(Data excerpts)
=== Begin Enclosure ===
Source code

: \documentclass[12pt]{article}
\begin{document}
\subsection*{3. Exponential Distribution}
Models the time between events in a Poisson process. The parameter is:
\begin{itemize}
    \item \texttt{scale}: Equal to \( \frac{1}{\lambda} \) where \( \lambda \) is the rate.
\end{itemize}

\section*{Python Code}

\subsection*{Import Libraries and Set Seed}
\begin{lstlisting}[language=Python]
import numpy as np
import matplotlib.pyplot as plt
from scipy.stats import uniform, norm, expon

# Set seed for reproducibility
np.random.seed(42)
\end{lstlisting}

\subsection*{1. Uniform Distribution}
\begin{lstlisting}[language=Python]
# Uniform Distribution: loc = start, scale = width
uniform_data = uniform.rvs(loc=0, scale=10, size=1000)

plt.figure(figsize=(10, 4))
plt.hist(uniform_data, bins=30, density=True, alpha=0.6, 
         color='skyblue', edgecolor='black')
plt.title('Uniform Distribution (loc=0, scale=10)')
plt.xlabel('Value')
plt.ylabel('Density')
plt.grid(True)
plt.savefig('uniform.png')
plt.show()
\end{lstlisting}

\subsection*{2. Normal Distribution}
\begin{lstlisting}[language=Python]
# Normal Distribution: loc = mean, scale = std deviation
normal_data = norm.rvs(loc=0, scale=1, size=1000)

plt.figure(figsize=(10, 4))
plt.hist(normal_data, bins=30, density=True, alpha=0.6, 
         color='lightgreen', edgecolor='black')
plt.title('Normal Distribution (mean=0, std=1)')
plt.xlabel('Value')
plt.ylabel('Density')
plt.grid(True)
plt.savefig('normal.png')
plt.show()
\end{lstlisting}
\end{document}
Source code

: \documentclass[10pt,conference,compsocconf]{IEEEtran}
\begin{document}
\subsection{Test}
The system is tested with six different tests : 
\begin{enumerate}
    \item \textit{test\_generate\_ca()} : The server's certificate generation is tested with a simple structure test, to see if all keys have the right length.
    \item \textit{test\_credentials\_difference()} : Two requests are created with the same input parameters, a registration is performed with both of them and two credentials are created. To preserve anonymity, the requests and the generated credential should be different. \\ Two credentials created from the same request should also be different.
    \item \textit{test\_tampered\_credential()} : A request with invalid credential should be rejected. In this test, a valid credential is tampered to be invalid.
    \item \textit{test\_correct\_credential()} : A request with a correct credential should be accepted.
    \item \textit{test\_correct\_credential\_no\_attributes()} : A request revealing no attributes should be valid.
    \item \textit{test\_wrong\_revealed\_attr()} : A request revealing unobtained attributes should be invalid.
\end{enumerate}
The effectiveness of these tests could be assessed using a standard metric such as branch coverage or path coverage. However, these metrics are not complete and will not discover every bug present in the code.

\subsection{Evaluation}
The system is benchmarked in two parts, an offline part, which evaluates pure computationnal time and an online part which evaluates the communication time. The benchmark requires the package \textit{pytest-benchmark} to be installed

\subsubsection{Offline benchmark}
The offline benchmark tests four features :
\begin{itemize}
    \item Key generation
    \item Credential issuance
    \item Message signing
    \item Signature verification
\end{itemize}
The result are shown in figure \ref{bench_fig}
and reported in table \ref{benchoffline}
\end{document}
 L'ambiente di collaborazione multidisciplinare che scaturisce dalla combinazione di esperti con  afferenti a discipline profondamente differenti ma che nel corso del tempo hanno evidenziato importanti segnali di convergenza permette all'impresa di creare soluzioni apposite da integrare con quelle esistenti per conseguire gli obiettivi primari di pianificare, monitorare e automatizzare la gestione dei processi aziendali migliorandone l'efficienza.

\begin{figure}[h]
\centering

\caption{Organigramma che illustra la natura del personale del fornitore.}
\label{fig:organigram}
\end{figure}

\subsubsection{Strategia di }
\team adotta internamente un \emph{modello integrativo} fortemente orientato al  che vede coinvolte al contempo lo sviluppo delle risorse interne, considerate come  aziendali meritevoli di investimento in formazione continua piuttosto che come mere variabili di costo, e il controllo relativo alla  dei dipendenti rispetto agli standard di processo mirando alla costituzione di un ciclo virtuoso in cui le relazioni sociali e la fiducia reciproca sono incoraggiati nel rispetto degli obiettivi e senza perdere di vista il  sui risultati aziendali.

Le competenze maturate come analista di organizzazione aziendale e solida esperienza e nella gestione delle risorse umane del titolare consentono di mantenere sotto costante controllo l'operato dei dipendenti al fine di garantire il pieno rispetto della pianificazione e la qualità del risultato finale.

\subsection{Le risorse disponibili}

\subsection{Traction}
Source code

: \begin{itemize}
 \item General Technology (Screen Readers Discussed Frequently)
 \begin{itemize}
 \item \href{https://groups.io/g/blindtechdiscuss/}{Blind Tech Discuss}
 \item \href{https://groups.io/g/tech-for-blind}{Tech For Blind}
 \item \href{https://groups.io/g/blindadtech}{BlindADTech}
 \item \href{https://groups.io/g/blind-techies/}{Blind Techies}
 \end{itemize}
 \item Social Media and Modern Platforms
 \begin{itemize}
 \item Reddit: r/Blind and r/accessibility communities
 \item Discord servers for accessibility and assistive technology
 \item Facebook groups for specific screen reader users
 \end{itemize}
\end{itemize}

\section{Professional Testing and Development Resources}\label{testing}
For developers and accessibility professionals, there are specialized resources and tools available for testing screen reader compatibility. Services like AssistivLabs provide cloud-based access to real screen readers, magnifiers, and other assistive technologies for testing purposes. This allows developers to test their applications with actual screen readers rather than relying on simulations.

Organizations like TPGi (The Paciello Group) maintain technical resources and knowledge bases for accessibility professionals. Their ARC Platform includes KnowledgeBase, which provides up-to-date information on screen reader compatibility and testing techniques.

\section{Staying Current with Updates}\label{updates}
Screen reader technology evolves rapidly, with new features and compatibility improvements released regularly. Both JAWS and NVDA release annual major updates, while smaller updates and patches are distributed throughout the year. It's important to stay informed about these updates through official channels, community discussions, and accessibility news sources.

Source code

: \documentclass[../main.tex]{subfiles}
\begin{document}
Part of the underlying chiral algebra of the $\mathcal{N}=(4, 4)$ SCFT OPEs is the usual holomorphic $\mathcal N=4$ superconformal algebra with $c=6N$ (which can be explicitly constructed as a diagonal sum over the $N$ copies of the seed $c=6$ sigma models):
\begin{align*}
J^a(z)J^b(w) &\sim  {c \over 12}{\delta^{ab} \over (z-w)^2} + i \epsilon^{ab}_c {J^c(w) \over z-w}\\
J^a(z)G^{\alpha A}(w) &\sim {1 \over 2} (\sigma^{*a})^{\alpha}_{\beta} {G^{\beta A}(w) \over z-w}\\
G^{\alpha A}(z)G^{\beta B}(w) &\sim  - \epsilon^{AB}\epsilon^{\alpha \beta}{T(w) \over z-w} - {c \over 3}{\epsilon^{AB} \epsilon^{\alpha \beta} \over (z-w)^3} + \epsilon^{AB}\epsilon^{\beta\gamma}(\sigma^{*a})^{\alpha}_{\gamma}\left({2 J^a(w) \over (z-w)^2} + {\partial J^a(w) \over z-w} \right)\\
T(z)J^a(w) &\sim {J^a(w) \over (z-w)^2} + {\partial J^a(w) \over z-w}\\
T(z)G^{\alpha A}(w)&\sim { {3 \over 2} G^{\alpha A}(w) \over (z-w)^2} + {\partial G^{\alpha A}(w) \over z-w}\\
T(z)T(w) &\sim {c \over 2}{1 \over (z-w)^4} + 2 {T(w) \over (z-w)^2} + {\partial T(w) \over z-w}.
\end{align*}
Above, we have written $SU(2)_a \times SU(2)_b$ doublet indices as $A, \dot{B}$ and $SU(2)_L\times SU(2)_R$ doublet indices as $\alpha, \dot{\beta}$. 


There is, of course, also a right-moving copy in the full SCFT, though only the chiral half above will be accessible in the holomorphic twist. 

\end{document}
=== End Enclosure ===
Each record above, in full: retype it verbatim.

Source code

: \documentclass[12pt]{article}
\begin{document}
\subsection*{3. Exponential Distribution}
Models the time between events in a Poisson process. The parameter is:
\begin{itemize}
    \item \texttt{scale}: Equal to \( \frac{1}{\lambda} \) where \( \lambda \) is the rate.
\end{itemize}

\section*{Python Code}

\subsection*{Import Libraries and Set Seed}
\begin{lstlisting}[language=Python]
import numpy as np
import matplotlib.pyplot as plt
from scipy.stats import uniform, norm, expon

# Set seed for reproducibility
np.random.seed(42)
\end{lstlisting}

\subsection*{1. Uniform Distribution}
\begin{lstlisting}[language=Python]
# Uniform Distribution: loc = start, scale = width
uniform_data = uniform.rvs(loc=0, scale=10, size=1000)

plt.figure(figsize=(10, 4))
plt.hist(uniform_data, bins=30, density=True, alpha=0.6, 
         color='skyblue', edgecolor='black')
plt.title('Uniform Distribution (loc=0, scale=10)')
plt.xlabel('Value')
plt.ylabel('Density')
plt.grid(True)
plt.savefig('uniform.png')
plt.show()
\end{lstlisting}

\subsection*{2. Normal Distribution}
\begin{lstlisting}[language=Python]
# Normal Distribution: loc = mean, scale = std deviation
normal_data = norm.rvs(loc=0, scale=1, size=1000)

plt.figure(figsize=(10, 4))
plt.hist(normal_data, bins=30, density=True, alpha=0.6, 
         color='lightgreen', edgecolor='black')
plt.title('Normal Distribution (mean=0, std=1)')
plt.xlabel('Value')
plt.ylabel('Density')
plt.grid(True)
plt.savefig('normal.png')
plt.show()
\end{lstlisting}
\end{document}
Source code

: \documentclass[10pt,conference,compsocconf]{IEEEtran}
\begin{document}
\subsection{Test}
The system is tested with six different tests : 
\begin{enumerate}
    \item \textit{test\_generate\_ca()} : The server's certificate generation is tested with a simple structure test, to see if all keys have the right length.
    \item \textit{test\_credentials\_difference()} : Two requests are created with the same input parameters, a registration is performed with both of them and two credentials are created. To preserve anonymity, the requests and the generated credential should be different. \\ Two credentials created from the same request should also be different.
    \item \textit{test\_tampered\_credential()} : A request with invalid credential should be rejected. In this test, a valid credential is tampered to be invalid.
    \item \textit{test\_correct\_credential()} : A request with a correct credential should be accepted.
    \item \textit{test\_correct\_credential\_no\_attributes()} : A request revealing no attributes should be valid.
    \item \textit{test\_wrong\_revealed\_attr()} : A request revealing unobtained attributes should be invalid.
\end{enumerate}
The effectiveness of these tests could be assessed using a standard metric such as branch coverage or path coverage. However, these metrics are not complete and will not discover every bug present in the code.

\subsection{Evaluation}
The system is benchmarked in two parts, an offline part, which evaluates pure computationnal time and an online part which evaluates the communication time. The benchmark requires the package \textit{pytest-benchmark} to be installed

\subsubsection{Offline benchmark}
The offline benchmark tests four features :
\begin{itemize}
    \item Key generation
    \item Credential issuance
    \item Message signing
    \item Signature verification
\end{itemize}
The result are shown in figure \ref{bench_fig}
and reported in table \ref{benchoffline}
\end{document}
 L'ambiente di collaborazione multidisciplinare che scaturisce dalla combinazione di esperti con  afferenti a discipline profondamente differenti ma che nel corso del tempo hanno evidenziato importanti segnali di convergenza permette all'impresa di creare soluzioni apposite da integrare con quelle esistenti per conseguire gli obiettivi primari di pianificare, monitorare e automatizzare la gestione dei processi aziendali migliorandone l'efficienza.

\begin{figure}[h]
\centering

\caption{Organigramma che illustra la natura del personale del fornitore.}
\label{fig:organigram}
\end{figure}

\subsubsection{Strategia di }
\team adotta internamente un \emph{modello integrativo} fortemente orientato al  che vede coinvolte al contempo lo sviluppo delle risorse interne, considerate come  aziendali meritevoli di investimento in formazione continua piuttosto che come mere variabili di costo, e il controllo relativo alla  dei dipendenti rispetto agli standard di processo mirando alla costituzione di un ciclo virtuoso in cui le relazioni sociali e la fiducia reciproca sono incoraggiati nel rispetto degli obiettivi e senza perdere di vista il  sui risultati aziendali.

Le competenze maturate come analista di organizzazione aziendale e solida esperienza e nella gestione delle risorse umane del titolare consentono di mantenere sotto costante controllo l'operato dei dipendenti al fine di garantire il pieno rispetto della pianificazione e la qualità del risultato finale.

\subsection{Le risorse disponibili}

\subsection{Traction}
Source code

: \begin{itemize}
 \item General Technology (Screen Readers Discussed Frequently)
 \begin{itemize}
 \item \href{https://groups.io/g/blindtechdiscuss/}{Blind Tech Discuss}
 \item \href{https://groups.io/g/tech-for-blind}{Tech For Blind}
 \item \href{https://groups.io/g/blindadtech}{BlindADTech}
 \item \href{https://groups.io/g/blind-techies/}{Blind Techies}
 \end{itemize}
 \item Social Media and Modern Platforms
 \begin{itemize}
 \item Reddit: r/Blind and r/accessibility communities
 \item Discord servers for accessibility and assistive technology
 \item Facebook groups for specific screen reader users
 \end{itemize}
\end{itemize}

\section{Professional Testing and Development Resources}\label{testing}
For developers and accessibility professionals, there are specialized resources and tools available for testing screen reader compatibility. Services like AssistivLabs provide cloud-based access to real screen readers, magnifiers, and other assistive technologies for testing purposes. This allows developers to test their applications with actual screen readers rather than relying on simulations.

Organizations like TPGi (The Paciello Group) maintain technical resources and knowledge bases for accessibility professionals. Their ARC Platform includes KnowledgeBase, which provides up-to-date information on screen reader compatibility and testing techniques.

\section{Staying Current with Updates}\label{updates}
Screen reader technology evolves rapidly, with new features and compatibility improvements released regularly. Both JAWS and NVDA release annual major updates, while smaller updates and patches are distributed throughout the year. It's important to stay informed about these updates through official channels, community discussions, and accessibility news sources.

Source code

: \documentclass[../main.tex]{subfiles}
\begin{document}
Part of the underlying chiral algebra of the $\mathcal{N}=(4, 4)$ SCFT OPEs is the usual holomorphic $\mathcal N=4$ superconformal algebra with $c=6N$ (which can be explicitly constructed as a diagonal sum over the $N$ copies of the seed $c=6$ sigma models):
\begin{align*}
J^a(z)J^b(w) &\sim  {c \over 12}{\delta^{ab} \over (z-w)^2} + i \epsilon^{ab}_c {J^c(w) \over z-w}\\
J^a(z)G^{\alpha A}(w) &\sim {1 \over 2} (\sigma^{*a})^{\alpha}_{\beta} {G^{\beta A}(w) \over z-w}\\
G^{\alpha A}(z)G^{\beta B}(w) &\sim  - \epsilon^{AB}\epsilon^{\alpha \beta}{T(w) \over z-w} - {c \over 3}{\epsilon^{AB} \epsilon^{\alpha \beta} \over (z-w)^3} + \epsilon^{AB}\epsilon^{\beta\gamma}(\sigma^{*a})^{\alpha}_{\gamma}\left({2 J^a(w) \over (z-w)^2} + {\partial J^a(w) \over z-w} \right)\\
T(z)J^a(w) &\sim {J^a(w) \over (z-w)^2} + {\partial J^a(w) \over z-w}\\
T(z)G^{\alpha A}(w)&\sim { {3 \over 2} G^{\alpha A}(w) \over (z-w)^2} + {\partial G^{\alpha A}(w) \over z-w}\\
T(z)T(w) &\sim {c \over 2}{1 \over (z-w)^4} + 2 {T(w) \over (z-w)^2} + {\partial T(w) \over z-w}.
\end{align*}
Above, we have written $SU(2)_a \times SU(2)_b$ doublet indices as $A, \dot{B}$ and $SU(2)_L\times SU(2)_R$ doublet indices as $\alpha, \dot{\beta}$. 


There is, of course, also a right-moving copy in the full SCFT, though only the chiral half above will be accessible in the holomorphic twist. 

\end{document}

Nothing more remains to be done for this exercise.